→ Brief: Search the data for "database". Each line containing it is to be copied.

→ Provided material:
|---|
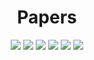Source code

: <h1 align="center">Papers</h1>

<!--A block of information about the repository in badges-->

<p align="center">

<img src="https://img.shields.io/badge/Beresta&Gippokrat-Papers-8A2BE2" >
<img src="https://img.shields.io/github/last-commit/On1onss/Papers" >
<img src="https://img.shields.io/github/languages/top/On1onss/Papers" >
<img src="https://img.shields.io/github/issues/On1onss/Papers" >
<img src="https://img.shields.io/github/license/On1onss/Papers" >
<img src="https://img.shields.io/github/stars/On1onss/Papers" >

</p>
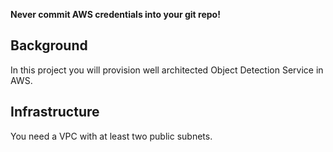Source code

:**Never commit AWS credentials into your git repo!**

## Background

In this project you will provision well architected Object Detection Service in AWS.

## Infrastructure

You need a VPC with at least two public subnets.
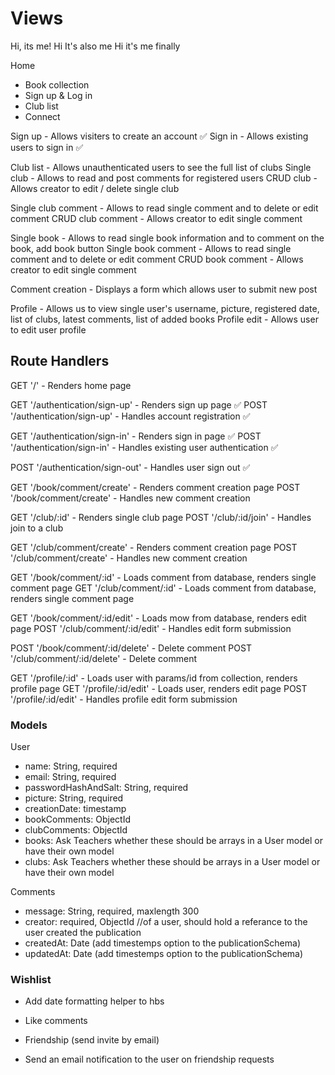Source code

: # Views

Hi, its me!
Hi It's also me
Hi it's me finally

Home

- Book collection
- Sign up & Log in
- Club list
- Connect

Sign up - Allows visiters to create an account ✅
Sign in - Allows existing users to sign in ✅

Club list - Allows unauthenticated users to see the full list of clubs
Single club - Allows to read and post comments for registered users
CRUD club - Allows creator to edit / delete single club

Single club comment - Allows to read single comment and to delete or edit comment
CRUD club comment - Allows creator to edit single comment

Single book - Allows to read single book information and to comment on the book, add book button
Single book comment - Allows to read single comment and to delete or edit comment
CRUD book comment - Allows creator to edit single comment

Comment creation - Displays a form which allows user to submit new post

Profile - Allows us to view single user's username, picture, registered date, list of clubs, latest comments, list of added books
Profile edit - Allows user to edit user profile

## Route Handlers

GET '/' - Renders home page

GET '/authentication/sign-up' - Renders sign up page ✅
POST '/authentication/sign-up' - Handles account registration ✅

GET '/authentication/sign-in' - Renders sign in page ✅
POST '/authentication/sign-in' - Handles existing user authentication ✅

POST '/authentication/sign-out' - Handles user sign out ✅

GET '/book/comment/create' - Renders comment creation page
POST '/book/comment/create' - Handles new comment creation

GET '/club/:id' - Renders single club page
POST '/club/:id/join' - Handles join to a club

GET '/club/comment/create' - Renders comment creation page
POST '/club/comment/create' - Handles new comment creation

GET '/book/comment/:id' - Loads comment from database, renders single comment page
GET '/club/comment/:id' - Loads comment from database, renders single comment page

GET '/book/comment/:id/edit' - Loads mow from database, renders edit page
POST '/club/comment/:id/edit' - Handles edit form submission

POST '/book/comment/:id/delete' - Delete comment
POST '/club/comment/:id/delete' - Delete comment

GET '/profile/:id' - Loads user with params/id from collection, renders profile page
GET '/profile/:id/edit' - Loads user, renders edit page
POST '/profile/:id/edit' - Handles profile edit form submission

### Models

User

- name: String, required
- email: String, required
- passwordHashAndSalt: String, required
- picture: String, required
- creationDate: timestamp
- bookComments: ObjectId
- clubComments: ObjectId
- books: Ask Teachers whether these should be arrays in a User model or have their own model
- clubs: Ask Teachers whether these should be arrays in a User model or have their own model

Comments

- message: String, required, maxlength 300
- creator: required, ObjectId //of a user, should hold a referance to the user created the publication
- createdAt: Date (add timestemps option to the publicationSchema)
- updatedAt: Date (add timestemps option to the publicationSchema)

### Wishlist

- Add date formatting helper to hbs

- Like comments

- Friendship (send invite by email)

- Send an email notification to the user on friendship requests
|---|
→ Answer section:
GET '/book/comment/:id' - Loads comment from database, renders single comment page
GET '/club/comment/:id' - Loads comment from database, renders single comment page
GET '/book/comment/:id/edit' - Loads mow from database, renders edit page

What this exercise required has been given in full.